CureVac社は、PD-1治療抵抗性のメラノーマ患者を対象とした本試験の最新報告を11月初めに開催されたがん免疫療法学会(SITC)の場で発表しました。この発表によると、抗PD-1併用療法コホートでは、17%の患者が部分奏効を経験したということです。

CureVac社は、これらの患者の40%が抗CTLA-4抗体による前治療を受けており、「奏効は最長で1年間持続すると思われる」と指摘しました。しかし単剤投与群10名のうち半数は抗CTLA-4抗体による前治療を受けた患者であり、客観的奏効は見られませんでした。

またCureVac社によると、腫瘍微小環境のサブグループ解析において、多くのペア生検サンプルで「T細胞浸潤の増加と腫瘍細胞量の減少」が見られたことを報告し、最終結果が2023年前半にピアレビューに提出される予定であることも明らかにしました。

CV8102の臨床開発は、mRNAがんワクチンとの併用でのみ検討する

CureVac社は「当社の現在の戦略的重点事項である新規mRNAベースのがんワクチン開発において、計画中の原理検証試験から得られたデータおよび新規腫瘍特異的抗原の発見における並行した進展は、強力な免疫調節補助剤としてCV8102をこの優先プログラムに統合する可能性の根拠となるでしょう」と述べ、「CV8102のさらなる臨床開発は、確定したmRNAがんワクチンとの併用でのみ検討します」とも付け加えています。

同社は来年2つの原理検証試験を開始する予定であり、1つ目は来年前半開始予定の外科的に切除された膠芽腫の患者を対象とする8つの腫瘍関連抗原の複数のエピトープをコード化したmRNA構築物を試験し、もう1つは来年後半開始予定の固形がんの腫瘍関連抗原全長のmRNA構築物を調査し、最初はメラノーマに焦点を当てる予定となっています。
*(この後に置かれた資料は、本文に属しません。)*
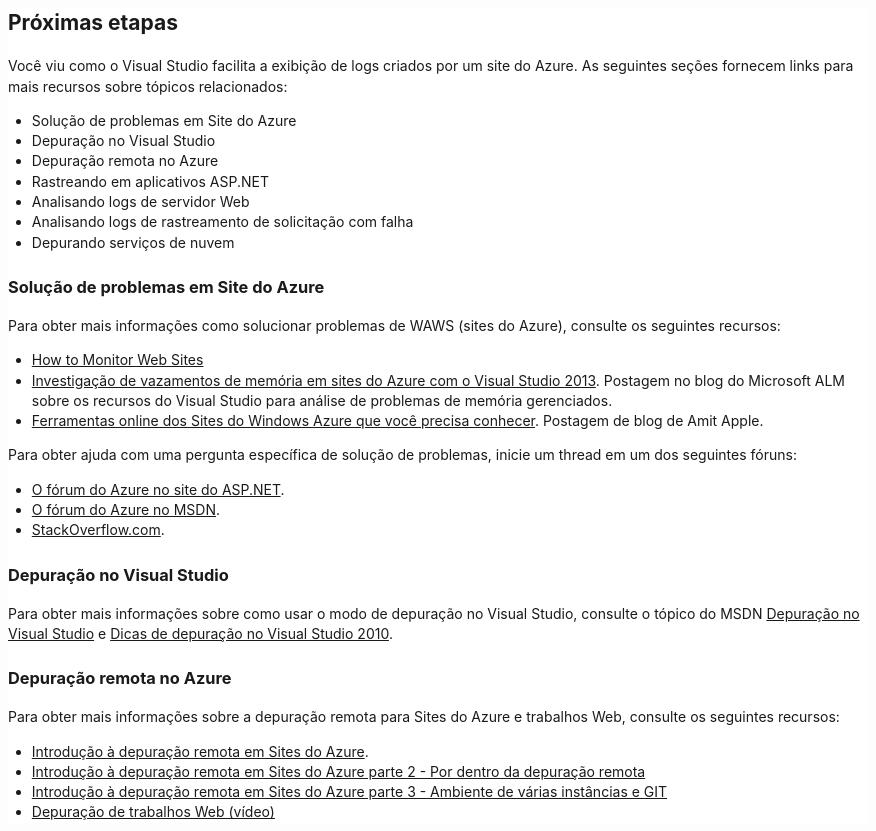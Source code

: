 
<h2><a name="nextsteps"></a>Próximas etapas</h2>

Você viu como o Visual Studio facilita a exibição de logs criados por um site do Azure. As seguintes seções fornecem links para mais recursos sobre tópicos relacionados:

* Solução de problemas em Site do Azure
* Depuração no Visual Studio 
* Depuração remota no Azure
* Rastreando em aplicativos ASP.NET
* Analisando logs de servidor Web
* Analisando logs de rastreamento de solicitação com falha
* Depurando serviços de nuvem

### Solução de problemas em Site do Azure

Para obter mais informações como solucionar problemas de WAWS (sites do Azure), consulte os seguintes recursos:

* [How to Monitor Web Sites](/pt-br/manage/services/web-sites/how-to-monitor-websites/)
* [Investigação de vazamentos de memória em sites do Azure com o Visual Studio 2013](http://blogs.msdn.com/b/visualstudioalm/archive/2013/12/20/investigating-memory-leaks-in-azure-web-sites-with-visual-studio-2013.aspx). Postagem no blog do Microsoft ALM sobre os recursos do Visual Studio para análise de problemas de memória gerenciados.
* [Ferramentas online dos Sites do Windows Azure que você precisa conhecer](/blog/2014/03/28/windows-azure-websites-online-tools-you-should-know-about-2/). Postagem de blog de Amit Apple.

Para obter ajuda com uma pergunta específica de solução de problemas, inicie um thread em um dos seguintes fóruns:

* [O fórum do Azure no site do ASP.NET](http://forums.asp.net/1247.aspx/1?Azure+and+ASP+NET).
* [O fórum do Azure no MSDN](http://social.msdn.microsoft.com/Forums/windowsazure/).
* [StackOverflow.com](http://www.stackoverflow.com).

### Depuração no Visual Studio 

Para obter mais informações sobre como usar o modo de depuração no Visual Studio, consulte o tópico do MSDN [Depuração no Visual Studio](http://msdn.microsoft.com/pt-br/library/vstudio/sc65sadd.aspx) e [Dicas de depuração no Visual Studio 2010](http://weblogs.asp.net/scottgu/archive/2010/08/18/debugging-tips-with-visual-studio-2010.aspx).

### Depuração remota no Azure

Para obter mais informações sobre a depuração remota para Sites do Azure e trabalhos Web, consulte os seguintes recursos:

* [Introdução à depuração remota em Sites do Azure](/blog/2014/05/06/introduction-to-remote-debugging-on-azure-web-sites/).
* [Introdução à depuração remota em Sites do Azure parte 2 - Por dentro da depuração remota](/blog/2014/05/07/introduction-to-remote-debugging-azure-web-sites-part-2-inside-remote-debugging/)
* [Introdução à depuração remota em Sites do Azure parte 3 - Ambiente de várias instâncias e GIT](/blog/2014/05/08/introduction-to-remote-debugging-on-azure-web-sites-part-3-multi-instance-environment-and-git/)
* [Depuração de trabalhos Web (vídeo)](https://www.youtube.com/watch?v=ncQm9q5ZFZs&list=UU_SjTh-ZltPmTYzAybypB-g&index=1)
GSK社の第2世代mRNA技術に基づく感染症ワクチンでGSKと提携しているCureVac社は、今年初めにはmRNAベースのがんワクチンでもベルギーのmyNEO社と提携しています。CureVac社は11月2日、GSK社と提携したインフルエンザおよびCOVID-19のmRNAワクチンの第1相試験は、2023年の第1四半期に臨床データを提供する予定であることを発表しています。